WHAT THIS TASK INVOLVES →
Where the line containing "3. 실기기에 새로 설치 (기존 앱 덮어쓰기)" appears, end your copy; everything from the first line of the records below up to and including it must be reproduced exactly.

DATASET EXCERPTS →
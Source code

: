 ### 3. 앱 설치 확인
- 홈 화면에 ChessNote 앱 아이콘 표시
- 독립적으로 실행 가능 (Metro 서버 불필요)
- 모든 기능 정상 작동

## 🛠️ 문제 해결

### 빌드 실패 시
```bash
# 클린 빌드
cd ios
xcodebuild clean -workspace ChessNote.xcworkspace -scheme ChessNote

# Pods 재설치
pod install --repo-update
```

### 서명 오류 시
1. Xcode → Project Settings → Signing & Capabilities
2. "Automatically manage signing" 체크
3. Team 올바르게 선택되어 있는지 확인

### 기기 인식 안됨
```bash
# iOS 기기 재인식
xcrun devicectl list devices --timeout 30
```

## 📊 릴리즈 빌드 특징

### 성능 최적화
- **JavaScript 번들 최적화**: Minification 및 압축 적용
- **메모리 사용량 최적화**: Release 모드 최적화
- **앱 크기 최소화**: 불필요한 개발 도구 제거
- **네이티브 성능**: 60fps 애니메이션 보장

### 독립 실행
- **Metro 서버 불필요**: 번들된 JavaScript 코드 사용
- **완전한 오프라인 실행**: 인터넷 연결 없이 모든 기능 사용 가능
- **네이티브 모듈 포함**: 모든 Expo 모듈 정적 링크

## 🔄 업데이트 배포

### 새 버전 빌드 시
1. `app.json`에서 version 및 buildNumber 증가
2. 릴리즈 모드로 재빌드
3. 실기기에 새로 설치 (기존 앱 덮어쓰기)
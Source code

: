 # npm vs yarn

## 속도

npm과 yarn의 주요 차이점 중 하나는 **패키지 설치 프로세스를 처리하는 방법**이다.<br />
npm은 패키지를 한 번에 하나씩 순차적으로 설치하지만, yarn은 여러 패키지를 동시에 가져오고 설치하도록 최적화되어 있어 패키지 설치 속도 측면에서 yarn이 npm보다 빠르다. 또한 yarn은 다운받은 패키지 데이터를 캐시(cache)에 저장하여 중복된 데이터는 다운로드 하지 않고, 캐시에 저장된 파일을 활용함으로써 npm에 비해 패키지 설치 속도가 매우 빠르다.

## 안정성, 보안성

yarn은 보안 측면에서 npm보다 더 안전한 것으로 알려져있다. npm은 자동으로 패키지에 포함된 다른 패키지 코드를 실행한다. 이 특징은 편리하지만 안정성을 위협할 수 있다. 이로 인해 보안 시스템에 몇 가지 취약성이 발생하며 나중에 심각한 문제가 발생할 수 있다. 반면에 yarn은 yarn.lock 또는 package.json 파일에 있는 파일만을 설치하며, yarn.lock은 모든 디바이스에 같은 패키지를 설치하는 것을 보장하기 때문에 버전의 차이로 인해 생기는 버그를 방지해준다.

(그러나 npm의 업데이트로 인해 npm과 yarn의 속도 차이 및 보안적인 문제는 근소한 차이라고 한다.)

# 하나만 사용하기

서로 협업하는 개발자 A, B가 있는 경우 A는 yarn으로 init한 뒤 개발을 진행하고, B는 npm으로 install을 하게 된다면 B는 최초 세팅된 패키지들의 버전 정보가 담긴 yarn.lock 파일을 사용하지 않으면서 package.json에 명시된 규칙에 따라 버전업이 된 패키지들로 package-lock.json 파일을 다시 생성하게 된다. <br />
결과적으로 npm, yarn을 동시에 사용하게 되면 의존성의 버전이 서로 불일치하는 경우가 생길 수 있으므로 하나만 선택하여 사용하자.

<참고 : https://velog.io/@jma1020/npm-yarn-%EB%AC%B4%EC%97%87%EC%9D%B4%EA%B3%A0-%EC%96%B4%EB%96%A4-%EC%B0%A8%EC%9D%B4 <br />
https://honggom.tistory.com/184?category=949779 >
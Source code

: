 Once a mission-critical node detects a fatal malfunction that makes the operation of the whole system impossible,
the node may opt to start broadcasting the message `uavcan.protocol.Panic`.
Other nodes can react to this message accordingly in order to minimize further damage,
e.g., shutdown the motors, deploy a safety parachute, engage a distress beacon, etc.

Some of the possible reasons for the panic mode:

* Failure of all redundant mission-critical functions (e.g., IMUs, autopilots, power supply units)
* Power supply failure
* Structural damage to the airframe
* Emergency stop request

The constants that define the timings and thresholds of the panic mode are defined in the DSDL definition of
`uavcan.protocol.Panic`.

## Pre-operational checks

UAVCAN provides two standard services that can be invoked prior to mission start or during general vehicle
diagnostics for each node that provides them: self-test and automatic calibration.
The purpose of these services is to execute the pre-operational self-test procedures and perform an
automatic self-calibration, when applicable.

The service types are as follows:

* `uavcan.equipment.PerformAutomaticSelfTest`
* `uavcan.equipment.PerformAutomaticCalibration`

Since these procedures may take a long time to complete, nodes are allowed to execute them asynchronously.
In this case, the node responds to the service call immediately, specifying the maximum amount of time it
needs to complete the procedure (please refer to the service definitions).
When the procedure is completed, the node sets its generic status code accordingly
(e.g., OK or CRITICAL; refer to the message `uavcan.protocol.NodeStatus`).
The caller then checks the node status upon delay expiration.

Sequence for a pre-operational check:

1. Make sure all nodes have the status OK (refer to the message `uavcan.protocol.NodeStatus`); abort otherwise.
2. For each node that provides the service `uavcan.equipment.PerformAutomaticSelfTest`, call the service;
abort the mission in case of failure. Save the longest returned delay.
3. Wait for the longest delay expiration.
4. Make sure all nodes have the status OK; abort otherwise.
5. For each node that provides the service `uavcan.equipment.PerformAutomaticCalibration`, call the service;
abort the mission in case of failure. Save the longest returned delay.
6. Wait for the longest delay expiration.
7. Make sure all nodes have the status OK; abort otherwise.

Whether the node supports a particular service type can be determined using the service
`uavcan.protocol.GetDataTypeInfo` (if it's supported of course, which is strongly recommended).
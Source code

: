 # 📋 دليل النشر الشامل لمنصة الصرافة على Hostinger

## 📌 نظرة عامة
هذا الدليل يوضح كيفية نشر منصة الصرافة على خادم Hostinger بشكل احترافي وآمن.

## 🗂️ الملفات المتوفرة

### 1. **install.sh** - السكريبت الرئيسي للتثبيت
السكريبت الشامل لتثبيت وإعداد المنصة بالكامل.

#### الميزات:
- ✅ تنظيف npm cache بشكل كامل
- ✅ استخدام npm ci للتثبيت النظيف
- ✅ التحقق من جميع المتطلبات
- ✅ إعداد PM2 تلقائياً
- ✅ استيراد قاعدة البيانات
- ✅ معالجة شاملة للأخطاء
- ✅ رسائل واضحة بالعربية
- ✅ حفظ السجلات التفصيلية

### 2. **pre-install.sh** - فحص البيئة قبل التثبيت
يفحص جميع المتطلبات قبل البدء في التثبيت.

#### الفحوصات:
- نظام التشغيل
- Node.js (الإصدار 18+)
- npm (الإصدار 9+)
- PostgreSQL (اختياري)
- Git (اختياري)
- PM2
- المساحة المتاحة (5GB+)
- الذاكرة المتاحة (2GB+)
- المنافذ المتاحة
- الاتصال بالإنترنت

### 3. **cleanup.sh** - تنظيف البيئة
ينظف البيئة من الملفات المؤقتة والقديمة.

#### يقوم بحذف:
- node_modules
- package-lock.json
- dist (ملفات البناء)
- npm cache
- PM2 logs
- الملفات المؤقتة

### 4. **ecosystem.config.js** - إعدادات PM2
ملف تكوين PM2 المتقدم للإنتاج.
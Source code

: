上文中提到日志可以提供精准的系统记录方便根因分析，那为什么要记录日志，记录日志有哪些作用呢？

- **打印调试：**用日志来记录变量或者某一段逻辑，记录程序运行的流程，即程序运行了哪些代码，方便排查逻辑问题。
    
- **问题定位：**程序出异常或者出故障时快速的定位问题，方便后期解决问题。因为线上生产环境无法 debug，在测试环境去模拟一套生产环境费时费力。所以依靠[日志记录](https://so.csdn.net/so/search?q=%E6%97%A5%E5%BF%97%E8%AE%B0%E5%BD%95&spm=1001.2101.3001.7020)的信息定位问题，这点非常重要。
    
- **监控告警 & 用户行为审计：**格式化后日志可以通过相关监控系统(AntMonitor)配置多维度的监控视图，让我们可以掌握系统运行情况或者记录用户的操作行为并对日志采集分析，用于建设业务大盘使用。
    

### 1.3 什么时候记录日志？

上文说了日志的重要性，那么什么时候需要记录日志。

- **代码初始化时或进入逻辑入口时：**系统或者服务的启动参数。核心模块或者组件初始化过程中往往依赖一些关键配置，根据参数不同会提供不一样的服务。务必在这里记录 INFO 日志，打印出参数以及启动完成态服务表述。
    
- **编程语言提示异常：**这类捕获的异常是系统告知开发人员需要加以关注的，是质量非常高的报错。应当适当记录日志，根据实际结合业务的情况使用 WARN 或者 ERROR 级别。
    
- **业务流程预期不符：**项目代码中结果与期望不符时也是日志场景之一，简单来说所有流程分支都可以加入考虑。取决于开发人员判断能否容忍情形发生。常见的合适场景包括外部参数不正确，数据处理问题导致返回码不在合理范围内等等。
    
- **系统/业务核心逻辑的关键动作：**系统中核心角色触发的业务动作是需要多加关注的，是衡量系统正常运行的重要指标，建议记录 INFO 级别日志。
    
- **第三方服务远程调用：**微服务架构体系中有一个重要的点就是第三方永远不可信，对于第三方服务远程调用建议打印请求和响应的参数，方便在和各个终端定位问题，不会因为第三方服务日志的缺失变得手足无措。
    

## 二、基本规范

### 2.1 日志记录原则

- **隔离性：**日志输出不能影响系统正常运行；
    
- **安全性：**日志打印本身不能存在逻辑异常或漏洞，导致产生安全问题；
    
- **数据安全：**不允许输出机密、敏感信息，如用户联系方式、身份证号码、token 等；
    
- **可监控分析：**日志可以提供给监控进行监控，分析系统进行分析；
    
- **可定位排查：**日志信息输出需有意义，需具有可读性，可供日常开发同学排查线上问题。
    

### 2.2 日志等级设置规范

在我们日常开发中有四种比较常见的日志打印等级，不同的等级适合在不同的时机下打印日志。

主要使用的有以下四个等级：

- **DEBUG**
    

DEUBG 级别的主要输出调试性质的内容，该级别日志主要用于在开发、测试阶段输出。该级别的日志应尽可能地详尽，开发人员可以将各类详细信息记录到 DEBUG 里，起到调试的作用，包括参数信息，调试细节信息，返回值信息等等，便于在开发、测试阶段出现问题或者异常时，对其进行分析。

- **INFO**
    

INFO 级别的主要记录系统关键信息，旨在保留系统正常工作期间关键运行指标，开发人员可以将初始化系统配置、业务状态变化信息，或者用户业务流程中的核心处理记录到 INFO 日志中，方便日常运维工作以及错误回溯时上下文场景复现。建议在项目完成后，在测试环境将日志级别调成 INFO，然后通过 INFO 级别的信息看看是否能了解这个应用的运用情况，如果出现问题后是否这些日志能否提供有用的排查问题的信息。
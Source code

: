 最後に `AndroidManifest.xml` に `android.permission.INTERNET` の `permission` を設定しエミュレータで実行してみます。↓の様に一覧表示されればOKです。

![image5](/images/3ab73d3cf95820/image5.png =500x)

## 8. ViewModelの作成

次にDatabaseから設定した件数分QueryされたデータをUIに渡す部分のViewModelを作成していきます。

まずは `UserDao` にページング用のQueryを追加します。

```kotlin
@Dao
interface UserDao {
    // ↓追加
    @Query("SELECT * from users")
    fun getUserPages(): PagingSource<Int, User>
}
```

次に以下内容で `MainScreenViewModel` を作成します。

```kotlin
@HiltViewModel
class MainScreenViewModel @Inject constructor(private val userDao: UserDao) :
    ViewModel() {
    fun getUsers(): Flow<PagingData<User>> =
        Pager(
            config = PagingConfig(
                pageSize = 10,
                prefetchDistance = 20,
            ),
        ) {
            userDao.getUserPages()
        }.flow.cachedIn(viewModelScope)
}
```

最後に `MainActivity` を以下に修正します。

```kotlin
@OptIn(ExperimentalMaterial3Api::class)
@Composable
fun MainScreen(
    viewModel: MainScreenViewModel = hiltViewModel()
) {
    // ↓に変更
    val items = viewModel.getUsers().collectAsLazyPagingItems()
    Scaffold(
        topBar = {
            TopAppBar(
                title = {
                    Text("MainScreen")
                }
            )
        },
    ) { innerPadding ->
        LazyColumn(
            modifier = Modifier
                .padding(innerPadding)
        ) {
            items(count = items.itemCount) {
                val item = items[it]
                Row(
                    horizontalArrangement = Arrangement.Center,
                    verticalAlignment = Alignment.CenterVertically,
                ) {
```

RESULT OF THIS TASK →
Source code

: ### 3. 앱 설치 확인
- 홈 화면에 ChessNote 앱 아이콘 표시
- 독립적으로 실행 가능 (Metro 서버 불필요)
- 모든 기능 정상 작동

## 🛠️ 문제 해결

### 빌드 실패 시
```bash
# 클린 빌드
cd ios
xcodebuild clean -workspace ChessNote.xcworkspace -scheme ChessNote

# Pods 재설치
pod install --repo-update
```

### 서명 오류 시
1. Xcode → Project Settings → Signing & Capabilities
2. "Automatically manage signing" 체크
3. Team 올바르게 선택되어 있는지 확인

### 기기 인식 안됨
```bash
# iOS 기기 재인식
xcrun devicectl list devices --timeout 30
```

## 📊 릴리즈 빌드 특징

### 성능 최적화
- **JavaScript 번들 최적화**: Minification 및 압축 적용
- **메모리 사용량 최적화**: Release 모드 최적화
- **앱 크기 최소화**: 불필요한 개발 도구 제거
- **네이티브 성능**: 60fps 애니메이션 보장

### 독립 실행
- **Metro 서버 불필요**: 번들된 JavaScript 코드 사용
- **완전한 오프라인 실행**: 인터넷 연결 없이 모든 기능 사용 가능
- **네이티브 모듈 포함**: 모든 Expo 모듈 정적 링크

## 🔄 업데이트 배포

### 새 버전 빌드 시
1. `app.json`에서 version 및 buildNumber 증가
2. 릴리즈 모드로 재빌드
3. 실기기에 새로 설치 (기존 앱 덮어쓰기)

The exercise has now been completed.